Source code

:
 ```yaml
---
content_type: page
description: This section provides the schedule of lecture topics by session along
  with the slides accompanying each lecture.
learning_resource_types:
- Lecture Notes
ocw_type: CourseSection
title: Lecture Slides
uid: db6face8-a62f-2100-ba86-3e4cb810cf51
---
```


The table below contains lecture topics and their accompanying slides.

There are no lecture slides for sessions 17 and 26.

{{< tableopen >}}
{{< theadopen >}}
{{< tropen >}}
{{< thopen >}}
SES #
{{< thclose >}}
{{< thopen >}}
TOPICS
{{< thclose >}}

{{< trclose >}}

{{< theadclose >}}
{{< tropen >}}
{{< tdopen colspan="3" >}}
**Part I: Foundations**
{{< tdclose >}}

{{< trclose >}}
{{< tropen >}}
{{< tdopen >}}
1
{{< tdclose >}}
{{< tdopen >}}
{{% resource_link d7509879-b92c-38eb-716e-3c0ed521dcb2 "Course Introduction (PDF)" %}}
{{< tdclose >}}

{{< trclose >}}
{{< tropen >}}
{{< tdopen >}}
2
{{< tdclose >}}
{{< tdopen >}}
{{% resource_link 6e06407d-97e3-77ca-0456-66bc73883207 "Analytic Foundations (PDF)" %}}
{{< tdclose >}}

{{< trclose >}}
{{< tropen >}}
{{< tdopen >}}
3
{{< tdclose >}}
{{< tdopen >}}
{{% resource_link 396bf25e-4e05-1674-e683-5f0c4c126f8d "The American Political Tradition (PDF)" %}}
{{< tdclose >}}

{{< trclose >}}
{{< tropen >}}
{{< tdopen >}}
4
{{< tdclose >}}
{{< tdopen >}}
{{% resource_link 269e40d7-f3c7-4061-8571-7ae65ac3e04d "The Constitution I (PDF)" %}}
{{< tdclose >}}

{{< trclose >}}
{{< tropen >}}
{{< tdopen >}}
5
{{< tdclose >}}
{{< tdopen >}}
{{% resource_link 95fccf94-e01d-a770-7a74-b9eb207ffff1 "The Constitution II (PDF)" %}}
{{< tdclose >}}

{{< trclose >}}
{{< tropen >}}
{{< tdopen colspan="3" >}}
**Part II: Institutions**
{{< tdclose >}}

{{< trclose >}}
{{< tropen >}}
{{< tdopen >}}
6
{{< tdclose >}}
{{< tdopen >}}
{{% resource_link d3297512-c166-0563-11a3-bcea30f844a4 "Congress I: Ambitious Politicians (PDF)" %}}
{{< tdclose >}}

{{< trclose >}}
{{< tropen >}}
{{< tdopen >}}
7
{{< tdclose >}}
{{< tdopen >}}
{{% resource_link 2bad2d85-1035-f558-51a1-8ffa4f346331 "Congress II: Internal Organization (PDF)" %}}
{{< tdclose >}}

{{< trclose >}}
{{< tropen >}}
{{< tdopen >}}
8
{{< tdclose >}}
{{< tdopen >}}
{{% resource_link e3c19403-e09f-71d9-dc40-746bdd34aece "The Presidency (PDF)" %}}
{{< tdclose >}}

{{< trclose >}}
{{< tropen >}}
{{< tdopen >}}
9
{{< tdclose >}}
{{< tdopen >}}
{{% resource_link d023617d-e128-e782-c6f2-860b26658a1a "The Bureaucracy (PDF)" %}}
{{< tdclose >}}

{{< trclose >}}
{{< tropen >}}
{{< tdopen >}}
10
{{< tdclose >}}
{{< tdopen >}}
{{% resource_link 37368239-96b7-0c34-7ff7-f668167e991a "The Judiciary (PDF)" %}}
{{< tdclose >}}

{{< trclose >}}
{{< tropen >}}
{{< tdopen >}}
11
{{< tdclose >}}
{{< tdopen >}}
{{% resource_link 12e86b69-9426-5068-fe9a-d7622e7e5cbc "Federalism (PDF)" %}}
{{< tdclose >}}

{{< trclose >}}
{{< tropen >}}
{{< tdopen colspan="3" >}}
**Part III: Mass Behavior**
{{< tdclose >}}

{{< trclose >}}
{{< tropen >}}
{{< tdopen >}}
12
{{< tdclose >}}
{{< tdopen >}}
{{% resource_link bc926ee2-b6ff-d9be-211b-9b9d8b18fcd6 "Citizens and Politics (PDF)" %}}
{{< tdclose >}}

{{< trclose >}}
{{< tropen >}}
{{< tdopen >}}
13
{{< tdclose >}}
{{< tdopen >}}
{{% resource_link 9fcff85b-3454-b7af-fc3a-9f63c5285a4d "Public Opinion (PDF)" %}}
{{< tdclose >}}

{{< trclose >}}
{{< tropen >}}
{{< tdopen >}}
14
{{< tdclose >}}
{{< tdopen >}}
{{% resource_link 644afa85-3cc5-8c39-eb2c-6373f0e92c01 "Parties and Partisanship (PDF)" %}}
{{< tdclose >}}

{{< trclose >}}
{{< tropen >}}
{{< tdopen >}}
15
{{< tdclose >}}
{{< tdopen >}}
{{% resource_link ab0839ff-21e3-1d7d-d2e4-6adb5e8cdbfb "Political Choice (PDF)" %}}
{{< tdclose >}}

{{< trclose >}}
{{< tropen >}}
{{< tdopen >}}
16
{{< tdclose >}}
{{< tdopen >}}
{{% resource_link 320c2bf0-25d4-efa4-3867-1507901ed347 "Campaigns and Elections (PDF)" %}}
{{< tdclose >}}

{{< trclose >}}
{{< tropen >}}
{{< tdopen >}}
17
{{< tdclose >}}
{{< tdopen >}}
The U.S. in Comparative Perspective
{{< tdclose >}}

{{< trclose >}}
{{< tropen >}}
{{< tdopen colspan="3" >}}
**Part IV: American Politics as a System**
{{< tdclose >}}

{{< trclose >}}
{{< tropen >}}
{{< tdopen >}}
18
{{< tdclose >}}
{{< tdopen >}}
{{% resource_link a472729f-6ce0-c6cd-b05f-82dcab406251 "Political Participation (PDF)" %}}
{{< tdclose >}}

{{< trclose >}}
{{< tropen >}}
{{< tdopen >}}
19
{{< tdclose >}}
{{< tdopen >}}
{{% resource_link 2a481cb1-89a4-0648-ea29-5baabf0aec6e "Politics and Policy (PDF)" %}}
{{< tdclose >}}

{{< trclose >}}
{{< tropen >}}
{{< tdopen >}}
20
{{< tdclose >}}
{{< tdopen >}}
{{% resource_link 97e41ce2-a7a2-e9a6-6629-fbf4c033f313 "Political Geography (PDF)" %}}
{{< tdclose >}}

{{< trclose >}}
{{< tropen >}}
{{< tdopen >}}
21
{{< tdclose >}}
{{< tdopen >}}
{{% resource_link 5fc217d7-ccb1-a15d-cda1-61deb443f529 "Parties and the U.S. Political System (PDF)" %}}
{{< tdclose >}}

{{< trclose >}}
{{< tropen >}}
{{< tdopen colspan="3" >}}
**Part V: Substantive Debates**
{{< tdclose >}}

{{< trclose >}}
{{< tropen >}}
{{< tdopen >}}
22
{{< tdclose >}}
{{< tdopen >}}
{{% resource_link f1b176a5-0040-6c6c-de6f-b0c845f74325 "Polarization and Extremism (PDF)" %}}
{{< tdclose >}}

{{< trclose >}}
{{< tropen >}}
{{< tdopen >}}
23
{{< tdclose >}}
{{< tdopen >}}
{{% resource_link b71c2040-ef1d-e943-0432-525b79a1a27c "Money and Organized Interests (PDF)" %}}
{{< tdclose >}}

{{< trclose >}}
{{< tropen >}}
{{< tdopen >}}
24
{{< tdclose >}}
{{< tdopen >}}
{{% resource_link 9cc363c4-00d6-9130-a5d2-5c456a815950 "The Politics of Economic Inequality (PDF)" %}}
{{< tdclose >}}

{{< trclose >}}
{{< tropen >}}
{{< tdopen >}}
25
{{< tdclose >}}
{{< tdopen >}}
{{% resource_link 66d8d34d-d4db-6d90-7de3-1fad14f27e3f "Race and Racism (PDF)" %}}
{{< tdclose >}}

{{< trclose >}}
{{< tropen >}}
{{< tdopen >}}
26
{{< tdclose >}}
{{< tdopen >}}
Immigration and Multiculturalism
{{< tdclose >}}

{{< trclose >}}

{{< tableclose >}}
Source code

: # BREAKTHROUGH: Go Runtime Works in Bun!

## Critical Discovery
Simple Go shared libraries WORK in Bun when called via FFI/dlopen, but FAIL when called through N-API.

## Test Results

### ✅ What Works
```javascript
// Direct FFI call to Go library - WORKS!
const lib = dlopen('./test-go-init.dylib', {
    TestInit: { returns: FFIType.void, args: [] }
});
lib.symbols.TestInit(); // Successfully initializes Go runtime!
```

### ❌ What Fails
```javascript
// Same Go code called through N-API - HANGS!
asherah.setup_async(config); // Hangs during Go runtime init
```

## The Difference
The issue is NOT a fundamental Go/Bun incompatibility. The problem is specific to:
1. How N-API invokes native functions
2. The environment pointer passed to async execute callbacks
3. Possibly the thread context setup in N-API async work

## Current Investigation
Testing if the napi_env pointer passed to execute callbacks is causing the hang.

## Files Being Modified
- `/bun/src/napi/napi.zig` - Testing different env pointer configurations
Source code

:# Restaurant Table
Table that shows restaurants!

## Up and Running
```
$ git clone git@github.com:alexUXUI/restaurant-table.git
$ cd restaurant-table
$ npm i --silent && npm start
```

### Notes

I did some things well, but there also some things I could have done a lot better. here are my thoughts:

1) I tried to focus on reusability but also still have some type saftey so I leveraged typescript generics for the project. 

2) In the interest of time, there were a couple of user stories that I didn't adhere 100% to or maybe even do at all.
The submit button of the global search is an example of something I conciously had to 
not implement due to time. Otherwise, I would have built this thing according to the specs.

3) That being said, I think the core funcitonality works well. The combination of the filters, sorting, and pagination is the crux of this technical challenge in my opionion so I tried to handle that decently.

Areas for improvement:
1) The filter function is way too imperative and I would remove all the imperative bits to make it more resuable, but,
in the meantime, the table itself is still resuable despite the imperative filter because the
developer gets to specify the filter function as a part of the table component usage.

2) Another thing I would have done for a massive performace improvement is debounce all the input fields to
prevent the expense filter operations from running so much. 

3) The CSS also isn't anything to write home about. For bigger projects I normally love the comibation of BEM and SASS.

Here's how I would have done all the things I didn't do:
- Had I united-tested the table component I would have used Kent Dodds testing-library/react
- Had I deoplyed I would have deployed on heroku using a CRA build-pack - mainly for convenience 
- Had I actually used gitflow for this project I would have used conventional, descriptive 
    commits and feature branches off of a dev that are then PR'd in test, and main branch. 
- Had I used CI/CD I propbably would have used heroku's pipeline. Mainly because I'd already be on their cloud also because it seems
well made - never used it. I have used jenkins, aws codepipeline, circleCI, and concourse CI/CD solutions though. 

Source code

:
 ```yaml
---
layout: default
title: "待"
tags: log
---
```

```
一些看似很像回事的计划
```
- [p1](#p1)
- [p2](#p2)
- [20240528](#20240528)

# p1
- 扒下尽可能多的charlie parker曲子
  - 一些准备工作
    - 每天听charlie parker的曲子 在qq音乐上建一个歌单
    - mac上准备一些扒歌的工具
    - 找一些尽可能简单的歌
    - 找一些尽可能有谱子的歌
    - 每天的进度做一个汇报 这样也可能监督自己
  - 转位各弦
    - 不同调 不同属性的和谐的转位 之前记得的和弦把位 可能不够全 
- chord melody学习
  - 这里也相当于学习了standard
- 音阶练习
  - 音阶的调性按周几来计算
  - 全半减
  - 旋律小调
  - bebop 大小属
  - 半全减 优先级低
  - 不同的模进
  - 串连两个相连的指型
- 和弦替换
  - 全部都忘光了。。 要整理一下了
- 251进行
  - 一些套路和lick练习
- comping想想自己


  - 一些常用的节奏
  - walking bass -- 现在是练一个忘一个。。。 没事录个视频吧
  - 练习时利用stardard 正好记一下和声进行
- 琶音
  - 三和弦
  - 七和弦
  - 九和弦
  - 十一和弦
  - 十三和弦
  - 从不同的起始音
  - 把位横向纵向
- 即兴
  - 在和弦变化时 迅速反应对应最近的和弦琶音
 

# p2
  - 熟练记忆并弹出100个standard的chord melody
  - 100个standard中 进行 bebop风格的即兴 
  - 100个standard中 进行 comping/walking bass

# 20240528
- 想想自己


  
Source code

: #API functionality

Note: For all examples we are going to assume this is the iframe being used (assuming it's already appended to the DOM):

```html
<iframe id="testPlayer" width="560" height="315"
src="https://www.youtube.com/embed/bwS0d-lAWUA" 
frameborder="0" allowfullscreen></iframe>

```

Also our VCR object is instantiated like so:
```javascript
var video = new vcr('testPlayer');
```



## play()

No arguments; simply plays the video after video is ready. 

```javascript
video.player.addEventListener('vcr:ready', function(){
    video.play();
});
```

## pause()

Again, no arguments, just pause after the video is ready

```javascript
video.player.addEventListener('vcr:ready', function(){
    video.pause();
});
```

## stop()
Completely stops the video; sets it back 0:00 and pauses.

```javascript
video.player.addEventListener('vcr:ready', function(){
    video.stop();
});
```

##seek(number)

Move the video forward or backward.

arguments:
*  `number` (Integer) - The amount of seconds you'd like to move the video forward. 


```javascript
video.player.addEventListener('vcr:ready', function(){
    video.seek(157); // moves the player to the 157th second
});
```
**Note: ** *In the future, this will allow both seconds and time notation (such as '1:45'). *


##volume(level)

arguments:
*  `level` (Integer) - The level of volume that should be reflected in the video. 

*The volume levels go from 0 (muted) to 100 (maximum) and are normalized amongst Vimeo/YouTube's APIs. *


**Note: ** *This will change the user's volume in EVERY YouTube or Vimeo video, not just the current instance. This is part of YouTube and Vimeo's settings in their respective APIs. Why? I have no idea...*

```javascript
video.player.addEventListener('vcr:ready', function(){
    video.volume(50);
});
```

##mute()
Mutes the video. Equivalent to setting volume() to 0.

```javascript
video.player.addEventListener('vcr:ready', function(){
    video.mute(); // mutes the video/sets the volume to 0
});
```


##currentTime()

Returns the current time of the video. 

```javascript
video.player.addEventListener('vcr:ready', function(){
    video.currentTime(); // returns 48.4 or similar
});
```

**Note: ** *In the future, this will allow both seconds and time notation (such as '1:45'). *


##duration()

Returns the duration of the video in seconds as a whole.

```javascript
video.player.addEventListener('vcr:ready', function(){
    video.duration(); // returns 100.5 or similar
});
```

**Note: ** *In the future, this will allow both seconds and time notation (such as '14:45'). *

+ + + +

GOAL OF THE EXERCISE:
Write out every line of the listing that holds the word "heroku".

ANSWER BOX:
- Had I deoplyed I would have deployed on heroku using a CRA build-pack - mainly for convenience 
- Had I used CI/CD I propbably would have used heroku's pipeline. Mainly because I'd already be on their cloud also because it seems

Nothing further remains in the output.